Louisville Mayor Jerry Abramson, an outspoken advocate of tolls...

In related misguided government news, Metro Government's audit was released today and you can read all about it on TheVilleVoice.

CJ's "Building bridges" Editorial

The Courier-Journal's recent Building Bridges editorial was another attempt by the editorial board to try to scare politicians into supporting the $4.1 Billion Ohio River Bridges Project. But it's not going to work because people are tired of it. After praising their beloved Mayor Abramson for saying that he sees "light at the end of the bridges", they had the audacity to say:

"the community should insist that candidates who aspire to city and state leadership fully embrace the bridges project"

If you don't agree, take a minute to let them know why they are wrong. They have been doing this for years, but their tactics are running a little thin (like the paper, come to think of it). They went on to misrepresent the project:

"It shouldn't be necessary to repeat this for mayoral candidates, but here goes: The record of decision for the project is a done deal, arrived at after years of study and discussion and agreed to by a broad consensus of the political and business leadership in two states. It calls for both bridges to be pursued at the same time, and for good reason."

According to the ORBP website, the East End Bridge is to be completed before construction on the downtown bridge even begins. They imply that both bridges must be built at the same time, but that's factually incorrect and very intentional misleading.



River Fields lawsuit may move to KY court

The Federal Highway Administration has asked that River Fields' lawsuit be moved from Washington DC to a Kentucky court.

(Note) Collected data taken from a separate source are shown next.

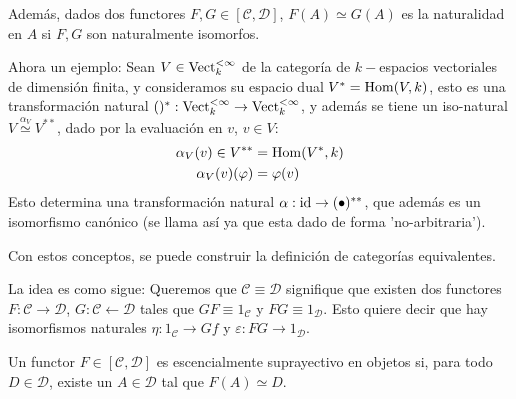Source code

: Además, dados dos functores $F,G\in[\mathcal{C,D}]$, $F(A)\simeq G(A)$ es la naturalidad en $A$ si $F,G$ son naturalmente isomorfos.

Ahora un ejemplo:
Sean $V\in\mathrm{Vect}_k^{<\infty}$ de la categoría de $k-$espacios vectoriales de dimensión finita, y consideramos su espacio dual $V^*=\mathrm{Hom}(V,k)$, esto es una transformación natural $()^*:\mathrm{Vect}_k^{<\infty}\to\mathrm{Vect}_k^{<\infty}$, y además se tiene un iso-natural $V\overset{\alpha_V}{\simeq} V^{**}$, dado por la evaluación en $v$, $v\in V$:
    \begin{align*}
        \alpha_V(v)\in V^{**} & = \mathrm{Hom}(V^*,k) \\
        \alpha_V(v)(\varphi) & = \varphi(v)
    \end{align*}
Esto determina una transformación natural $\alpha:\mathrm{id}\to(\bullet)^{**}$, que además es un isomorfismo canónico (se llama así ya que esta dado de forma 'no-arbitraria').

Con estos conceptos, se puede construir la definición de categorías equivalentes.

La idea es como sigue: Queremos que $\mathcal{C\equiv D}$ signifique que existen dos functores $F:\mathcal{C\to D}$, $G:\mathcal{C\leftarrow D}$ tales que $GF\equiv 1_\mathcal{C}$ y $FG\equiv 1_\mathcal{D}$. Esto quiere decir que hay isomorfismos naturales $\eta:1_\mathcal{C}\to Gf$ y $\varepsilon: FG\to1_\mathcal{D}$.

\begin{definition}
    Un functor $F\in [\mathcal{C,D}]$ es escencialmente suprayectivo en objetos si, para todo $D\in\mathcal{D}$, existe un $A\in\mathcal{D}$ tal que $F(A)\simeq D$.
\end{definition}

We're not sure what we think about this one. River Fields' reputation as obstructionists to the East End Bridge is well known, but on the other hand, the organization's political influence cannot be underestimated. We will observe with great interest.

From the CJ's article:

"The lawsuit says that adding a single bridge downtown and redesigning Spaghetti Junction, where interstates 64, 65 and 71 meet near downtown, would address the region's existing and long-term traffic needs on both sides of the river."

LEO Weekly: "Burned Bridge"


eebridge.jpg"Politics, power and obstruction: Has Louisville's most prominent preservation group lost its vision?"

Steven Shaw did a heck of a job covering a very difficult story. Read it!

C-J misquote about the Drumanard Tunnel

A Courier-Journal reporter contacted me last Friday for a quote about his story on the Kentucky Transportation Cabinet's (KYTC) plans to possibly drop the $250 Million tunnel from the East End Bridge approach of the Bridges Project. Knowing space is always limited, I emailed this short quote:

"Not knowing the contents of KYTC's correspondence, I will only say that if we can save $250 Million and complete the East End Bridge sooner without a tunnel, we are all for it.
It is interesting to note that the historic designation of Drumanard began against the will of its owner in 1988, the year after the Gene Snyder was completed."
Imagine my surprise when I read the article this morning.
ISSUE #1: The word "sooner" was removed from the 1st sentence.
ISSUE #2: They didn't include the second half of the quote that speaks to the reason for a $250 Million tunnel in the first place. 
After receiving the quote request last Friday, I did a little research and found that the "world-famous, nationally-significant, virtually priceless" Drumanard Estate hasn't always been that way. In fact, when the initial registration for Historic Designation was submitted, the owner of the property objected (see upper right corner of registration).
So, the year after the Gene Snyder was completed all the way to US 42 and Wolf Pen Branch Road in 1987, someone(?) decided that this property in the path of Louisville's future bridge should be registered as a historically significant piece of property against the will of the owner. Interesting.
2 pm UPDATE: Marcus Green just called to say the paper will print a correction.